**Task instructions:** Scan the records below for the line containing "By default, we" and the line containing "cbtransfer will use". Copy both, plus every line between, exactly.
□ □ □ □ □
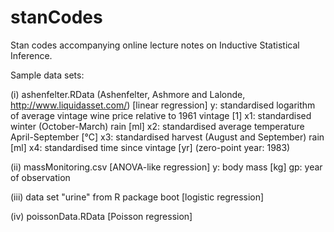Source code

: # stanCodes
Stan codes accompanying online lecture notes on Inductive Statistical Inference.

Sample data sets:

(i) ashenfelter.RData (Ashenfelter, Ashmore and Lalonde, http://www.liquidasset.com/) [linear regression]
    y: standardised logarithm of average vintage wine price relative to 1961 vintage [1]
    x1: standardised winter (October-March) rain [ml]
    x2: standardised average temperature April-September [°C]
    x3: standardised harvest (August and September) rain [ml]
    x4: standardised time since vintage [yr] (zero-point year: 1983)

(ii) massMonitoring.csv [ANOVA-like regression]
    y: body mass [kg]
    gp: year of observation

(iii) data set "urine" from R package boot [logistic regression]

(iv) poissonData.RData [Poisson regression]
□ □ □ □ □
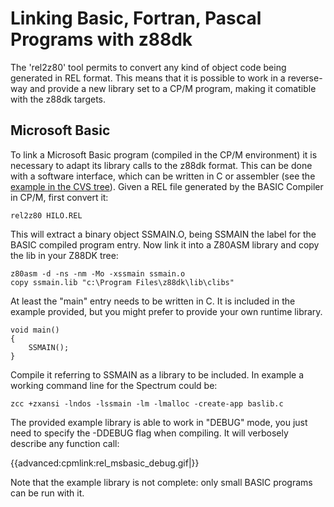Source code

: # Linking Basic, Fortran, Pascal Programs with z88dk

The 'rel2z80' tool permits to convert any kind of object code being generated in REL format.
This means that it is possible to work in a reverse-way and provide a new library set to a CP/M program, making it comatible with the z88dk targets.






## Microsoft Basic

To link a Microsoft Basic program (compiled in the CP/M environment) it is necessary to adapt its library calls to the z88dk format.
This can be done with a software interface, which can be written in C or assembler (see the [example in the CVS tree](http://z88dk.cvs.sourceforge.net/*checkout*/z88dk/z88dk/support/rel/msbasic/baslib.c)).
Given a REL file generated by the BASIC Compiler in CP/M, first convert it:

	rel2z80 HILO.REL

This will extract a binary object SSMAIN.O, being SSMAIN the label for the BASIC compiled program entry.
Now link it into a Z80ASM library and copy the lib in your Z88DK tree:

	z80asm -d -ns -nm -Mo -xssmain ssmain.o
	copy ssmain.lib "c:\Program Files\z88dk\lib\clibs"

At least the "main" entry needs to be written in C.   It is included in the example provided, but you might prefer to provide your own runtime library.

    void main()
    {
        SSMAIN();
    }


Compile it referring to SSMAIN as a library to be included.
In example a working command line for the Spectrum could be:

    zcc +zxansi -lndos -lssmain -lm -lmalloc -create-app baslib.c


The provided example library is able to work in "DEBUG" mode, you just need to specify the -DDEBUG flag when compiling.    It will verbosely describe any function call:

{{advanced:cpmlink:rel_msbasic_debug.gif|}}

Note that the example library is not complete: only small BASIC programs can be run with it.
□ □ □ □ □
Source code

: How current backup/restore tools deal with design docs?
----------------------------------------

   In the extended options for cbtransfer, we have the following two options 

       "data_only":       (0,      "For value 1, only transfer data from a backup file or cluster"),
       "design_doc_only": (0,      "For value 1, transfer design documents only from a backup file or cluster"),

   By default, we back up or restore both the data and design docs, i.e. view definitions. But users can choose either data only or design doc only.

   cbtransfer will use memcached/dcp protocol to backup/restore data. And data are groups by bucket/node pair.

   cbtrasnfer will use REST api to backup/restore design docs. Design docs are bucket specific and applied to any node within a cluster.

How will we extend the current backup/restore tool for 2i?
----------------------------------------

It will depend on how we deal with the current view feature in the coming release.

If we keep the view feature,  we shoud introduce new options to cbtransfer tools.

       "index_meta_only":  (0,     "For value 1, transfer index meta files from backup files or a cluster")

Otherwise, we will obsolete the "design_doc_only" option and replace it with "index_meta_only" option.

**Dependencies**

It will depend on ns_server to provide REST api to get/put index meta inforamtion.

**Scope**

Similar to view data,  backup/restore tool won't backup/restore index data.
□ □ □ □ □
**Response for this exercise:**
   By default, we back up or restore both the data and design docs, i.e. view definitions. But users can choose either data only or design doc only.

   cbtransfer will use memcached/dcp protocol to backup/restore data. And data are groups by bucket/node pair.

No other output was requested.